The staggering $11 billion campaign spend encompasses a $3.1 billion ad investment in the presidential race between Donald Trump and Kamala Harris alone. Political ad spend on Google, including YouTube, generated at least $800m from digital political ad dollars during the 2024 election cycle — over $200m more than the 2020 cycle.

In this blog post, we put the political ad strategies of both prolific campaigners under the spotlight. We’ll analyze how they used different approaches for ad formats, targeting and engagement.
We also explore what makes a political ad effective and how to leverage the learnings from 2024 to create more relevant and successful political media strategies in 2025.
Political Ad Strategies in the 2024 U.S. Presidential Election
Advertising experts and political scientists alike have identified how prominently the 2024 presidential election cycle highlighted the differences between Trump’s and Harris’s campaigning styles.

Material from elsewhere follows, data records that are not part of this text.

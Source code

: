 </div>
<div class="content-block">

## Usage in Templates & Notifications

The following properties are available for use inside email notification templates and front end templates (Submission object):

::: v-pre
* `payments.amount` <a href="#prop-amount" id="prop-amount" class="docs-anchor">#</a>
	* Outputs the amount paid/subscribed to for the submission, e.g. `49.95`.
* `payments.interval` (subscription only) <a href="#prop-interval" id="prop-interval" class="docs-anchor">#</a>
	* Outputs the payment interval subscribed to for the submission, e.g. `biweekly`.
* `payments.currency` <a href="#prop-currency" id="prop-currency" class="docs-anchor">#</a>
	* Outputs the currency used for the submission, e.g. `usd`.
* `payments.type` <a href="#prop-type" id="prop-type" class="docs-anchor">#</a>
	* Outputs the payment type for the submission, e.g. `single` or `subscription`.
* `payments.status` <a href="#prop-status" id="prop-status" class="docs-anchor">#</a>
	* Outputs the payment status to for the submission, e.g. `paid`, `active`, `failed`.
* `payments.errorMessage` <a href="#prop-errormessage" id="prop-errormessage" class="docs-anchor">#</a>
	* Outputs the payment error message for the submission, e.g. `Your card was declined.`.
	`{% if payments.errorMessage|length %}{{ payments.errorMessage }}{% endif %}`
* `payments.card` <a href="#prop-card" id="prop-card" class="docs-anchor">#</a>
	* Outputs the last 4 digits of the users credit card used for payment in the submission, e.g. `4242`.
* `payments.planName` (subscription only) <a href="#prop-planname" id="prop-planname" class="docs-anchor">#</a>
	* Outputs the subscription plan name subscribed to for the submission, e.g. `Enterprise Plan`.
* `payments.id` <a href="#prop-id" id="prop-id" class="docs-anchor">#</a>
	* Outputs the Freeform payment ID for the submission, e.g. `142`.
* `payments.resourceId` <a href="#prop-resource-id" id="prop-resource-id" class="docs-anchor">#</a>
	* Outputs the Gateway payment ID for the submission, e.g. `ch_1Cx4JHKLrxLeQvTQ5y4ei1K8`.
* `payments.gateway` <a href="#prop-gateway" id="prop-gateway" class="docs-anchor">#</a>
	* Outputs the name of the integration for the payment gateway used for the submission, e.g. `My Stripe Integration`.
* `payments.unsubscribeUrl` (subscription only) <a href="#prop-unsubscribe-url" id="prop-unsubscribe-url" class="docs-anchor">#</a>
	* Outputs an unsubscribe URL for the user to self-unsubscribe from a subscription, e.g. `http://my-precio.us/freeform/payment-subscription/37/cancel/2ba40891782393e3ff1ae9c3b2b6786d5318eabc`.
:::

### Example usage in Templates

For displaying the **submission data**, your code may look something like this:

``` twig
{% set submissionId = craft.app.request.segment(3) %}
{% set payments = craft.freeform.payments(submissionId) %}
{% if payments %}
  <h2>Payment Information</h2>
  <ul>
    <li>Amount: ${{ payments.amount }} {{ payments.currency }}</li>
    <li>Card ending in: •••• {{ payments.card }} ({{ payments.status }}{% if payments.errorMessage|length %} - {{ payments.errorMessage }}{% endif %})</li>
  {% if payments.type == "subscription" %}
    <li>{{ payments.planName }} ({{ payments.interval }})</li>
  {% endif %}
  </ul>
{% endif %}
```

However, a notable similarity between the opposing strategies was that media buying focused heavily on intercepting viewers during their entertainment time, e.g. through CTV and OTT channels.
One of the biggest differences between the two opposing political operations was the allocation of ad spend. Trump’s campaign spent around $425 million on ads, while Harris’s operation eclipsed the Republican spend, investing over $880 million in advertising. Traditional media made up the majority of the spending in each campaign.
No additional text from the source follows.